The most common cause is overly restrictive include_only_paths or exclude_paths filters.

Debugging Steps:

Test without filters first - Run a small crawl (e.g., max_pages=10) without any path filters to verify URL discovery works
Add filters incrementally - Start with broad patterns and gradually make them more specific
Check pattern syntax - Ensure patterns use correct wildcards:
- * matches any characters within a path segment
- ** matches across multiple path segments
- Example: /products/** matches all product pages
Review crawled URLs - Use /crawl/{uuid}/urls endpoint to see which URLs were discovered

Enable Sitemaps

If your target website has a sitemap, enable use_sitemaps=true for better URL discovery. Sitemaps provide a comprehensive list of URLs that might not be linked from the homepage.

Verify Starting URL

Ensure your starting URL is accessible and contains the links you expect. Test it manually in a browser to verify.
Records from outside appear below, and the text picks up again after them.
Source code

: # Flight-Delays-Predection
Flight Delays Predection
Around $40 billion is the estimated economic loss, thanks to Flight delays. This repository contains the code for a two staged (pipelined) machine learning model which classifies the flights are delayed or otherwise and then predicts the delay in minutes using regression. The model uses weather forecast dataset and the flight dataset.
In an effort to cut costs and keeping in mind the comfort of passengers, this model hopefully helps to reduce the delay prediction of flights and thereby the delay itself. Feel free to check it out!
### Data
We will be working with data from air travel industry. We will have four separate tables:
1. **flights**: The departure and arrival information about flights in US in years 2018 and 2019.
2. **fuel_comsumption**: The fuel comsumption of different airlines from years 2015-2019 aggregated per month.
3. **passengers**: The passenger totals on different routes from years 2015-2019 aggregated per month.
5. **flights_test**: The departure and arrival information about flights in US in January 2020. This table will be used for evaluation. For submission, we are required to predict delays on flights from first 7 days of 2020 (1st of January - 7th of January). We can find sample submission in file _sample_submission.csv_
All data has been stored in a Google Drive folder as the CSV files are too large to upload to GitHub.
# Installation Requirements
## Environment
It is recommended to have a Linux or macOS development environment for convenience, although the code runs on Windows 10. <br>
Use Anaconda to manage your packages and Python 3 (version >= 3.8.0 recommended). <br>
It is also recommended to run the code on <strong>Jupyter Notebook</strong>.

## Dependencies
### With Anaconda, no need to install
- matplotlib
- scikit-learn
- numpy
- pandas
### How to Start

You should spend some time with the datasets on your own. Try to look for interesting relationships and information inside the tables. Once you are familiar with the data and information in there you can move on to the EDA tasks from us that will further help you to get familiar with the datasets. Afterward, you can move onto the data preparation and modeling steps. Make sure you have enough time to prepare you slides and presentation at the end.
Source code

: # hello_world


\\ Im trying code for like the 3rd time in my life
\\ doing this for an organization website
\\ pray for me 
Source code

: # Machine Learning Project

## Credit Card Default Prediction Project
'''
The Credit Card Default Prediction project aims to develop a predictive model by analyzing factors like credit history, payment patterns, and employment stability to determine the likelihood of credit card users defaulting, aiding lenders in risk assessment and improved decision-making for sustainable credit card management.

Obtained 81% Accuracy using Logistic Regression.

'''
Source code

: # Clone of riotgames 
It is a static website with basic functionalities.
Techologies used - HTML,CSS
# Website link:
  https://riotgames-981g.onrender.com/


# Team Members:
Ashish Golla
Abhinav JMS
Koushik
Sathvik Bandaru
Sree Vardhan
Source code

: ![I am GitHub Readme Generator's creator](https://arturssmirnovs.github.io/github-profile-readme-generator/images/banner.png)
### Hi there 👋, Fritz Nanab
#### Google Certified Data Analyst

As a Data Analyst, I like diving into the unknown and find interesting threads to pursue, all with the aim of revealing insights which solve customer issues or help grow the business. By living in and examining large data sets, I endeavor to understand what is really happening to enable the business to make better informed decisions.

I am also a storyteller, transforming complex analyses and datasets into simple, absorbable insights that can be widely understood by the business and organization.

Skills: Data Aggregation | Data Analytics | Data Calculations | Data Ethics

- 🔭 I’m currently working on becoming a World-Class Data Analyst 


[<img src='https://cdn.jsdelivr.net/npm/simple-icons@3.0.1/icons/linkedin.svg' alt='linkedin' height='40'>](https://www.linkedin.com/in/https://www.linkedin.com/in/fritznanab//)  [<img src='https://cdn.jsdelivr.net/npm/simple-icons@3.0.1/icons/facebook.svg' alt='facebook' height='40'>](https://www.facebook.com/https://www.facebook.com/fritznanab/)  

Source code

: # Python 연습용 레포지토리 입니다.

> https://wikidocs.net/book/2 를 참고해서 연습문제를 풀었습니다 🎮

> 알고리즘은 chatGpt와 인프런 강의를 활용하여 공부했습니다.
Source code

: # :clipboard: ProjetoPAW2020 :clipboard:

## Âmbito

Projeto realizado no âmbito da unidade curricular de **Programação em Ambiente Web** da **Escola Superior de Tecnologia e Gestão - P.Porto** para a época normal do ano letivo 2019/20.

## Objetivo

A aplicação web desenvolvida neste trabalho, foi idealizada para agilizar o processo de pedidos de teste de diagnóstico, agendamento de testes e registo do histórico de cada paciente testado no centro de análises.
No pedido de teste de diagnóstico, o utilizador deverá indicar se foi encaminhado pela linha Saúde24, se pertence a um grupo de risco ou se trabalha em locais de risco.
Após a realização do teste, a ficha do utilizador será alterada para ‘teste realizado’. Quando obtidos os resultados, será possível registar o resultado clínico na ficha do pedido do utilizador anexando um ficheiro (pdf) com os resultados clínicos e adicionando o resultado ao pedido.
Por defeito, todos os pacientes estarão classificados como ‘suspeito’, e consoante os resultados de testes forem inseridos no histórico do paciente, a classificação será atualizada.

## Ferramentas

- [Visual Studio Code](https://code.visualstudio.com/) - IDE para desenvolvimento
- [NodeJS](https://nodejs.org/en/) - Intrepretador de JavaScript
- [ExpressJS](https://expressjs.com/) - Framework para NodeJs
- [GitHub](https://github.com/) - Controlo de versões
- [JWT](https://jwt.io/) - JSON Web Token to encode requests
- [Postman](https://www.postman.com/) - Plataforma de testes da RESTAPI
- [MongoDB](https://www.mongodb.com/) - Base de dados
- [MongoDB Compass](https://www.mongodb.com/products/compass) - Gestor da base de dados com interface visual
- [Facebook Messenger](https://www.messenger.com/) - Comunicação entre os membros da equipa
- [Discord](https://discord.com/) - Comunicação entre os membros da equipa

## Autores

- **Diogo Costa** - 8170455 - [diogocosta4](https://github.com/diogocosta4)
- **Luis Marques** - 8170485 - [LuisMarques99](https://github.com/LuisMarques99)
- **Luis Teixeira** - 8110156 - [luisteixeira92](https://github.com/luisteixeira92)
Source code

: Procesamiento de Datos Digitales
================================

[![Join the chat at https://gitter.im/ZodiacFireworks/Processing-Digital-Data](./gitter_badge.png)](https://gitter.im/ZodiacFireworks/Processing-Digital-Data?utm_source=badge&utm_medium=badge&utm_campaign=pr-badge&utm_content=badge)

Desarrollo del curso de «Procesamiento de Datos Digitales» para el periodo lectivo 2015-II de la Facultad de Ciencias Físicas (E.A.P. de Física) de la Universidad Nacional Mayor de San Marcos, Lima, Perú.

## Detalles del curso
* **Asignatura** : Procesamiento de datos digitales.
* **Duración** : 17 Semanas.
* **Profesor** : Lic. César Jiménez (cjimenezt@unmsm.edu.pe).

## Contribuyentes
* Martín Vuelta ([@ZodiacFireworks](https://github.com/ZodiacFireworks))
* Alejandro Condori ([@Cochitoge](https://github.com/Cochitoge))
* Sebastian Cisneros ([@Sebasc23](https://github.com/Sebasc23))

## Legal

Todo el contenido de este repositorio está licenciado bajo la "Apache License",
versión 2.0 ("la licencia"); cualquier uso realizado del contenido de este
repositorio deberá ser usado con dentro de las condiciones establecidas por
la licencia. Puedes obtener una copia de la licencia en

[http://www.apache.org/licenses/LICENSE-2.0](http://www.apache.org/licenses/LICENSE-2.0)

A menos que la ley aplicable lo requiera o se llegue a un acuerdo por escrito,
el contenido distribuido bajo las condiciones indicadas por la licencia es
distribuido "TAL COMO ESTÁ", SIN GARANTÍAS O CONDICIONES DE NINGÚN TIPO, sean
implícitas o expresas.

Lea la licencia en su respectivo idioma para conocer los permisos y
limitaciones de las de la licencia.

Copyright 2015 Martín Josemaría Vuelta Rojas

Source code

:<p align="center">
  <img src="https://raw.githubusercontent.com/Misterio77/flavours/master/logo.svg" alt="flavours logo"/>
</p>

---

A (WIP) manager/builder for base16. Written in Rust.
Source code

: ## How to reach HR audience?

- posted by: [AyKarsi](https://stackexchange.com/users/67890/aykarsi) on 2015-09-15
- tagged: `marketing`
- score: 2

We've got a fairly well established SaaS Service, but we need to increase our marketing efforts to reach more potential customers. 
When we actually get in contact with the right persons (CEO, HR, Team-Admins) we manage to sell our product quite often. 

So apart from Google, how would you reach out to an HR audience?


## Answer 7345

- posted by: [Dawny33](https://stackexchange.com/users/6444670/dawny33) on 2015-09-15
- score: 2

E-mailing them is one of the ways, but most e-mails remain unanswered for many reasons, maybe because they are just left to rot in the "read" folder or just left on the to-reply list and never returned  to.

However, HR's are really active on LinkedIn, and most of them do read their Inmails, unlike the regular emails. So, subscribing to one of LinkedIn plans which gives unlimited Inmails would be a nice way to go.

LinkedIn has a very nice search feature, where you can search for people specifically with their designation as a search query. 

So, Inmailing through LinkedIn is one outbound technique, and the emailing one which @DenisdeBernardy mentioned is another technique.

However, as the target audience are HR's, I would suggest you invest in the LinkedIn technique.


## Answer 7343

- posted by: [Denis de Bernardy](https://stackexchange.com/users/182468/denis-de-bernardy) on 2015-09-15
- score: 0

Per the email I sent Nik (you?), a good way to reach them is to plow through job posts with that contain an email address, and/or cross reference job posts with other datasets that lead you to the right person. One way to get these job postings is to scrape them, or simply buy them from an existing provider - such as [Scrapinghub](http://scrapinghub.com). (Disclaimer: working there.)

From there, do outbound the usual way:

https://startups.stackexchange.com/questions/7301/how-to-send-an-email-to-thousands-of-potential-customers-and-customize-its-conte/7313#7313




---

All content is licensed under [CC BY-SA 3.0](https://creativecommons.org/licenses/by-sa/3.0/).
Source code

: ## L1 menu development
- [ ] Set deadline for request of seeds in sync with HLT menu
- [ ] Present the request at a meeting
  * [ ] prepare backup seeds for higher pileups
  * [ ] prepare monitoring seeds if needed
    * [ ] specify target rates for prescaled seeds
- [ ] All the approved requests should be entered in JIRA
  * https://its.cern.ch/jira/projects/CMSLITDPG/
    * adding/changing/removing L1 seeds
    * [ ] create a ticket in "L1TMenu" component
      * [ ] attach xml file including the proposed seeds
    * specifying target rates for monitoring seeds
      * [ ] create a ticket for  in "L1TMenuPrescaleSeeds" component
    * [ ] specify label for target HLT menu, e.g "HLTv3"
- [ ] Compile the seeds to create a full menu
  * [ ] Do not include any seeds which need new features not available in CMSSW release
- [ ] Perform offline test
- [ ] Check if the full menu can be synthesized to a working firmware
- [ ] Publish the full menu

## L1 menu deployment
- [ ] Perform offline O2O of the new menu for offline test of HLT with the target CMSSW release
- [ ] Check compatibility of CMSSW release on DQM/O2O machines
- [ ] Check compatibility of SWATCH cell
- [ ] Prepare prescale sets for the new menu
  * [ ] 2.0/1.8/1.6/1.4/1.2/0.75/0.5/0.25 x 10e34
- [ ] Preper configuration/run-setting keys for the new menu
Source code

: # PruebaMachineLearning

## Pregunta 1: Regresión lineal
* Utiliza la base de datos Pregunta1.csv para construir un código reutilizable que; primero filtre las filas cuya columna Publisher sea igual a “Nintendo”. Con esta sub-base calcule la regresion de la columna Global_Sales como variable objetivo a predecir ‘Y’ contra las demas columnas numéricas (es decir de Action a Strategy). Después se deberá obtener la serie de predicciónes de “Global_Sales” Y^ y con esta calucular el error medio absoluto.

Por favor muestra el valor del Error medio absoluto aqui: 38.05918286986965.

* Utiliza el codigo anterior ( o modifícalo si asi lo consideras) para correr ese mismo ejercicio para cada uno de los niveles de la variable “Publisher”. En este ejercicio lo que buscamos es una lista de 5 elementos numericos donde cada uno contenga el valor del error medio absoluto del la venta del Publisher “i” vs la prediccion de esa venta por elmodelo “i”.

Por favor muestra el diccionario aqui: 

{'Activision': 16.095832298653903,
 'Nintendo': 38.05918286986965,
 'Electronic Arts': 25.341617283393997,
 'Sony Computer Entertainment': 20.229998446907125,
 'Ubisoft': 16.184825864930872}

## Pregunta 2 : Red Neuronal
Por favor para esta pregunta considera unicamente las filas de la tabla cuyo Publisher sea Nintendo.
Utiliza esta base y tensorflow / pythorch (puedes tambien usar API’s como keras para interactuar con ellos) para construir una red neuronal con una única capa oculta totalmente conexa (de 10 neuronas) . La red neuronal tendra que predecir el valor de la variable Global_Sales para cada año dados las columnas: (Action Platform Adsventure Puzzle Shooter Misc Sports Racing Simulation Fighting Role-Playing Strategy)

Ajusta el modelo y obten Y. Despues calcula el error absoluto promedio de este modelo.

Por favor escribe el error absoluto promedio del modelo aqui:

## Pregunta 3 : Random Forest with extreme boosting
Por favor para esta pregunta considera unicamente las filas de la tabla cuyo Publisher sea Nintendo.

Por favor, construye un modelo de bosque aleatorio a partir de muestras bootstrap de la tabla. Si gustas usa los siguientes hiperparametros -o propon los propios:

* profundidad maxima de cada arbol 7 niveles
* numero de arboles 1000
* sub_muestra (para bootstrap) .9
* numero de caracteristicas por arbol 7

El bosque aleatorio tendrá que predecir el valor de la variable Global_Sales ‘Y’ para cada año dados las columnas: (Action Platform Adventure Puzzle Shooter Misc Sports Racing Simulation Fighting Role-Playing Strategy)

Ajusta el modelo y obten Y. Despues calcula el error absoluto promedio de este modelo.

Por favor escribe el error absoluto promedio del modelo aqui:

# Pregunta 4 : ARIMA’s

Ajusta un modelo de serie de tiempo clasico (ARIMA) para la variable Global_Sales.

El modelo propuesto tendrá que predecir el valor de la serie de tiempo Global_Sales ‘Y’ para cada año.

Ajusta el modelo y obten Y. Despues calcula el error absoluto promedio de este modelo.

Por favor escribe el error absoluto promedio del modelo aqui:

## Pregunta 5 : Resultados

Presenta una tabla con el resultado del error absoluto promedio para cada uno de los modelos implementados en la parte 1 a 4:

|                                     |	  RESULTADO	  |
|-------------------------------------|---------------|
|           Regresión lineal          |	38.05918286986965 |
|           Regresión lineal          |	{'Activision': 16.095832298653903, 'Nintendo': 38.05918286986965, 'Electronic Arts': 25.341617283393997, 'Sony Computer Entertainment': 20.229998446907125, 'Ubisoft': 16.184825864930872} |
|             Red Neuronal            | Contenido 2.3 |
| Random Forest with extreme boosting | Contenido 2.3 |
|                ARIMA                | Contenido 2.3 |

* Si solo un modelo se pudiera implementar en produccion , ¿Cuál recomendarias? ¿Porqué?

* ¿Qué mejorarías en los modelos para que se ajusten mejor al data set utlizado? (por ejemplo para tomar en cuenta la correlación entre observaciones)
Crawler Not Following External Links

If you expect the crawler to follow links to external domains but it's not happening, here's what to check:

Common Issues:

Missing follow_external_links=true - By default, the crawler stays within the starting domain. You must explicitly enable external link following.
Too restrictive allowed_external_domains - If you specify this parameter, ONLY domains matching the patterns will be followed. Check your fnmatch patterns (e.g., *.example.com).
External pages not being re-crawled - This is expected behavior! External pages are scraped (content extracted, credits consumed), but their links are NOT followed. The crawler only goes "one hop" into external domains.

Understanding External Link Behavior

Important: External Domain Crawling

When follow_external_links=true:

With no allowed_external_domains: ANY external domain is followed (except social media)
With allowed_external_domains: Only matching domains are followed (supports fnmatch patterns)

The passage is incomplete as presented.